Fouiller dans les entrailles du cinéma d’horreur

En 5 secondes

Pourquoi le cinéma d’épouvante réussit-il si bien à nous faire frissonner? Le professeur et adepte de la frayeur Bernard Perron nous offre quelques pistes de réponse.

«La plus vieille, la plus forte émotion ressentie par l’être humain, c’est la peur.»

Cette citation d’Howard Phillips Lovecraft, maître incontesté de l’horreur et de la science-fiction, Bernard Perron en a fait son cheval de bataille.

Professeur au Département d’histoire de l’art et d’études cinématographiques de l’Université de Montréal, il s’intéresse à l’horreur dans tous ses états, représentée entre autres au cinéma et dans les jeux vidéos.

À ses yeux, la peur compose la nature même de l’humanité. «La peur est au cœur de la survie et de l’évolution de notre espèce, croit-il. C’est la raison pour laquelle nous avons trouvé refuge dans des cavernes, bâti des maisons, fabriqué des armes pour nous défendre. Le cinéma d’épouvante va chercher ces peurs qui nous habitent, les exploite et les transforme en images pour susciter l’émotion dans un environnement bien encadré où nous ne sommes pas en réel danger.»

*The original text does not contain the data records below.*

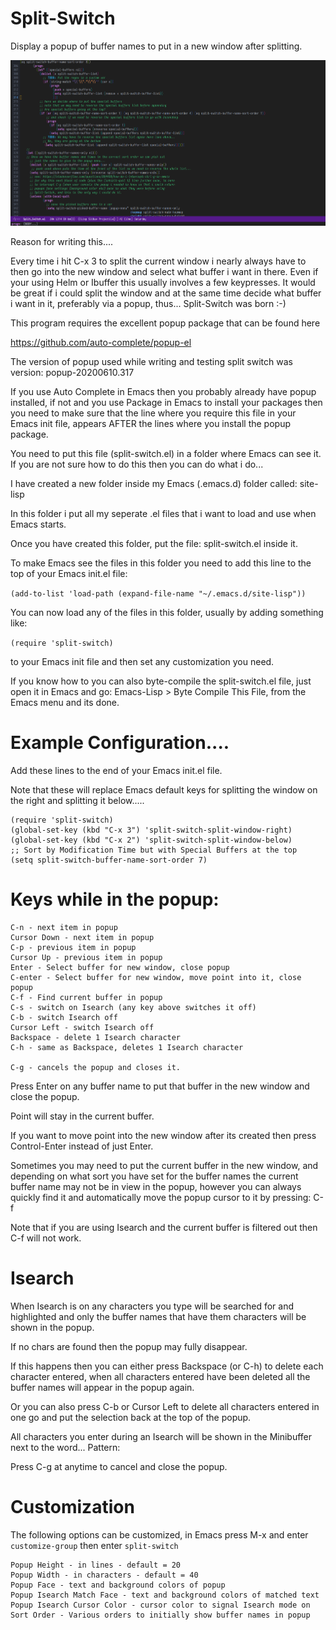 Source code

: # Split-Switch
Display a popup of buffer names to put in a new window after splitting.

![alt text](https://github.com/super-tomcat/split-switch/blob/main/split-switch_example_1.gif?raw=true)

Reason for writing this....

Every time i hit C-x 3 to split the current window i nearly always
have to then go into the new window and select what buffer i want in there.
Even if your using Helm or Ibuffer this usually involves a few keypresses.
It would be great if i could split the window and at the same time decide
what buffer i want in it, preferably via a popup, thus...
Split-Switch was born :-)

This program requires the excellent popup package that can be found here

https://github.com/auto-complete/popup-el

The version of popup used while writing and testing split switch was version:
popup-20200610.317

If you use Auto Complete in Emacs then you probably already have popup
installed, if not and you use Package in Emacs to install your packages
then you need to make sure that the line where you require this file
in your Emacs init file, appears AFTER the lines where you install the
popup package.

You need to put this file (split-switch.el) in a folder where Emacs
can see it.
If you are not sure how to do this then you can do what i do...

I have created a new folder inside my Emacs (.emacs.d) folder
called: site-lisp

In this folder i put all my seperate .el files that i want to load and
use when Emacs starts.

Once you have created this folder, put the file: split-switch.el inside it.

To make Emacs see the files in this folder you need to add this line to
the top of your Emacs init.el file:

```(add-to-list 'load-path (expand-file-name "~/.emacs.d/site-lisp"))```

You can now load any of the files in this folder, usually by adding something
like:

```(require 'split-switch)```

to your Emacs init file and then set any customization you need.

If you know how to you can also byte-compile the split-switch.el file, just
open it in Emacs and go: Emacs-Lisp > Byte Compile This File, from the Emacs
menu and its done.

Example Configuration....
============================================================================
Add these lines to the end of your Emacs init.el file.

Note that these will replace Emacs default keys for splitting the window on
the right and splitting it below.....

```
(require 'split-switch)
(global-set-key (kbd "C-x 3") 'split-switch-split-window-right)
(global-set-key (kbd "C-x 2") 'split-switch-split-window-below)
;; Sort by Modification Time but with Special Buffers at the top
(setq split-switch-buffer-name-sort-order 7)
```

Keys while in the popup:
===========================================
```
C-n - next item in popup
Cursor Down - next item in popup
C-p - previous item in popup
Cursor Up - previous item in popup
Enter - Select buffer for new window, close popup
C-enter - Select buffer for new window, move point into it, close popup
C-f - Find current buffer in popup
C-s - switch on Isearch (any key above switches it off) 
C-b - switch Isearch off
Cursor Left - switch Isearch off
Backspace - delete 1 Isearch character
C-h - same as Backspace, deletes 1 Isearch character

C-g - cancels the popup and closes it.
```
Press Enter on any buffer name to put that buffer in the new window and
close the popup.

Point will stay in the current buffer.

If you want to move point into the new window after its created then press
Control-Enter instead of just Enter.

Sometimes you may need to put the current buffer in the new window, and
depending on what sort you have set for the buffer names the current
buffer name may not be in view in the popup, however you can always
quickly find it and automatically move the popup cursor to it by pressing:
C-f

Note that if you are using Isearch and the current buffer is filtered
out then C-f will not work.

Isearch
=============================================
When Isearch is on any characters you type will be searched for
and highlighted and only the buffer names that have them
characters will be shown in the popup.

If no chars are found then the popup may fully disappear.

If this happens then you can either press Backspace (or C-h) to delete
each character entered, when all characters entered have been deleted all the
buffer names will appear in the popup again.

Or you can also press C-b or Cursor Left to delete all characters entered in one
go and put the selection back at the top of the popup.

All characters you enter during an Isearch will be shown in the Minibuffer
next to the word... Pattern:

Press C-g at anytime to cancel and close the popup.

Customization
=============================================
The following options can be customized, in Emacs press M-x and enter
```customize-group``` then enter ```split-switch```
```
Popup Height - in lines - default = 20
Popup Width - in characters - default = 40
Popup Face - text and background colors of popup
Popup Isearch Match Face - text and background colors of matched text
Popup Isearch Cursor Color - cursor color to signal Isearch mode on
Sort Order - Various orders to initially show buffer names in popup
```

Car c’est bien ce caractère intrinsèquement émotif qui distingue le cinéma d’épouvante des autres genres cinématographiques. «Cinéma de peur, d’épouvante ou d’horreur: le nom le dit, l’émotion est à la base même de la définition de ce genre.» Et cette émotion est provoquée en allant chercher tantôt des appréhensions ponctuelles, tantôt des peurs fondamentales.

Entre histoire et essence

Bernard Perron

Pour Bernard Perron, si les films d’horreur parviennent si habilement à nous hérisser le poil, c’est parce que ce genre puise dans les grandes angoisses de notre humanité (la peur de l’autre, de l’inconnu, de l’au-delà, des multiples dangers qui nous guettent), en plus de se coller au contexte sociohistorique.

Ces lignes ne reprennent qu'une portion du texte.